HTML Agility Pack: How to Parse Data (Tutorial 2024)

June 1, 2024 · 9 min read

HTML Agility Pack ranks among the most popular C# scraping libraries to extract content from HTML by traversing the DOM. In this tutorial, you'll start with the basics and then dig into more complex use cases backed by real-world examples.

You'll learn:

  1. How to use HtmlAgilityPack.
  2. Code examples.
  3. Access content behind JavaScript rendering.

Let's dive in!

What Is HTML Agility Pack?

HTML Agility Pack (HAP) is a library for parsing and manipulating HTML documents in C#. Powered by the Entity Framework Extensions, it provides an agile API with XPath support to read/write the DOM. This makes it a great ally for performing web scraping in C#.

The library is available through the HtmlAgilityPack NuGet package. Add it to your project's dependencies with the command below:

Terminal
dotnet add package HtmlAgilityPack
Frustrated that your web scrapers are blocked once and again?
ZenRows API handles rotating proxies and headless browsers for you.
Try for FREE

How to Parse HTML in C# Using HtmlAgilityPack?

You're about to take your first steps with HtmlAgilityPack in .NET. The target site will be ScrapingCourse.com, an e-commerce site with a paginated list of products. The goal is to extract data from each product on the page:

Scrapingcourse Ecommerce Store
Click to open the image in full screen

Follow the steps below to learn how to use HTML Agility Pack!

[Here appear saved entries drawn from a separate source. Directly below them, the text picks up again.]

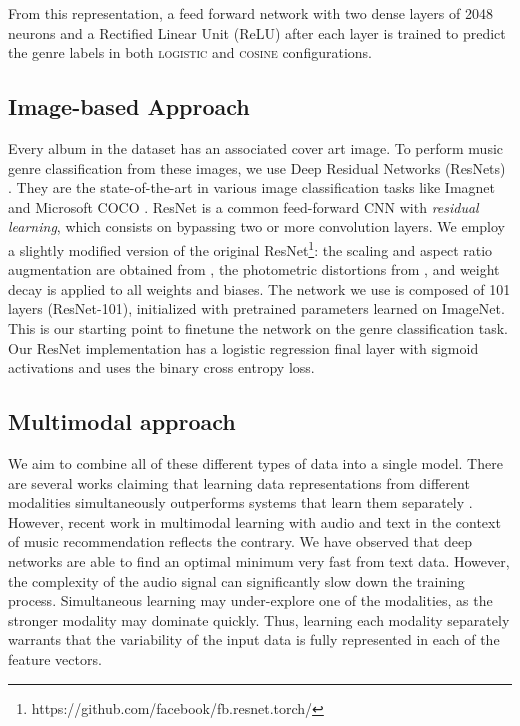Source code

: \documentclass{article}
\begin{document}
From this representation, a feed forward network with two dense layers of 2048 neurons and a Rectified Linear Unit (ReLU) after each layer is trained to predict the genre labels in both \textsc{logistic} and \textsc{cosine} configurations. 



\subsection{Image-based Approach}
\label{sec:resnet}
Every album in the dataset has an associated cover art image. To perform music genre classification from these images, we use Deep Residual Networks (ResNets) \cite{he2016deep}.
They are the state-of-the-art in various image classification tasks like Imagnet \cite{ILSVRC15} and Microsoft COCO \cite{lin2014microsoft}. 
ResNet is a common feed-forward CNN with \emph{residual learning}, which consists on bypassing two or more convolution layers. We employ a slightly modified version of the original ResNet\footnote{https://github.com/facebook/fb.resnet.torch/}: the scaling and aspect ratio augmentation are obtained from \cite{szegedy2015going}, the photometric distortions from \cite{howard2013some}, and weight decay is applied to all weights and biases. The network we use is composed of 101 layers (ResNet-101), initialized with pretrained parameters learned on ImageNet.
This is our starting point to finetune the network on the genre classification task.
Our ResNet implementation has a logistic regression final layer with sigmoid activations and uses the binary cross entropy loss.


\subsection{Multimodal approach}\label{sec:multimodal}

We aim to combine all of these different types of data into a single model.
There are several works claiming that learning data representations from different modalities simultaneously outperforms systems that learn them separately \cite{ngiam2011multimodal,dorfer2016towards}. However, recent work in multimodal learning with audio and text in the context of music recommendation \cite{Oramas2017} reflects the contrary. We have observed that deep networks are able to find an optimal minimum very fast from text data. However, the complexity of the audio signal can significantly slow down the training process. Simultaneous learning may under-explore one of the modalities, as the stronger modality may dominate quickly. Thus, learning each modality separately warrants that the variability of the input data is fully represented in each of the feature vectors.
\end{document}
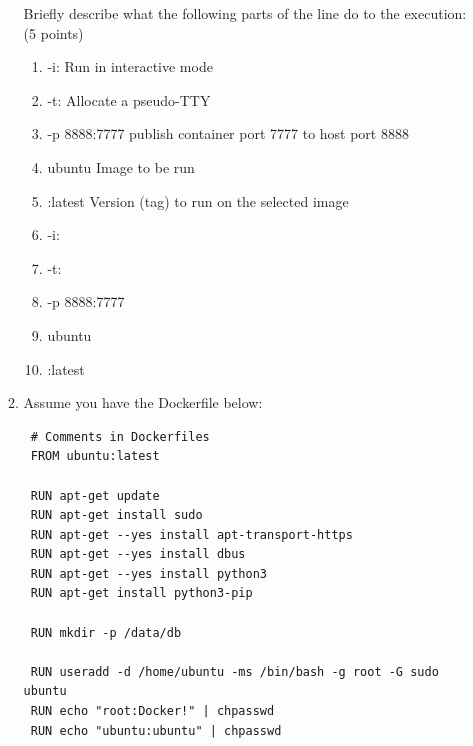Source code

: \documentclass[10pt]{article}
\begin{document}
\begin{enumerate}
\begin{enumerate}
	Briefly describe what the following parts of the line do to the execution: (5 points)
	\begin{enumerate}
	\beginanswers
		\item -i:
		Run in interactive mode
		\bigskip
		\item -t:
		Allocate a pseudo-TTY
		\bigskip
		\item -p 8888:7777
		publish container port 7777 to host port 8888  
		\bigskip
		\item ubuntu
        Image to be run
		\bigskip
		\item :latest
		Version (tag) to run on the selected image
		\bigskip		
	\else	
		\item -i:
		\bigskip
		\bigskip
		\item -t:
        \bigskip
        \bigskip
		\item -p 8888:7777
        \bigskip
        \bigskip
        \item ubuntu
        \bigskip
        \bigskip
        \item :latest
        \bigskip
        \bigskip		
	\fi
    \end{enumerate}
 \item Assume you have the Dockerfile below:
 \begin{verbatim}
 # Comments in Dockerfiles
 FROM ubuntu:latest
 
 RUN apt-get update
 RUN apt-get install sudo
 RUN apt-get --yes install apt-transport-https
 RUN apt-get --yes install dbus
 RUN apt-get --yes install python3
 RUN apt-get install python3-pip
 
 RUN mkdir -p /data/db
 
 RUN useradd -d /home/ubuntu -ms /bin/bash -g root -G sudo ubuntu
 RUN echo "root:Docker!" | chpasswd
 RUN echo "ubuntu:ubuntu" | chpasswd
 

\end{verbatim}
\end{enumerate}
\end{enumerate}
\end{document}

Step 1: Get the HTML Before the Parsing

The first step is to download the HTML content associated with the target page with a web scraper. We'll use HtmlWeb, the HTTP client built into HtmlAgilityPack, but any other HTTP client will do.

Below, the Load() method retrieves the HTML document by making a GET request to the URL passed as a parameter. document.DocumentNode represents the root node of the HTML document and exposes all the HTML Agility Pack features for node selection and data extraction.

scraper.js
using HtmlAgilityPack;

public class Program
{
  public static void Main()
  {
    // initialize the HAP HTTP client
    var web = new HtmlWeb();

    // connect to target page
    var document = web.Load("https://www.scrapingcourse.com/ecommerce/");
    
    // print the raw HTML as a string 
    Console.WriteLine(document.DocumentNode.OuterHtml);
    // scraping logic...
  }
}

Execute the script, and it'll produce the following output:

Output
<!DOCTYPE html>
<html lang="en-US">
<head>
    <!--- ... --->
  
    <title>Ecommerce Test Site to Learn Web Scraping – ScrapingCourse.com</title>
    
  <!--- ... --->
</head>
<body class="home archive ...">
    <p class="woocommerce-result-count">Showing 1–16 of 188 results</p>
    <ul class="products columns-4">

        <!--- ... --->

    </ul>
</body>
</html>

That's the HTML content of the target page, which means that the GET request worked as expected. Great!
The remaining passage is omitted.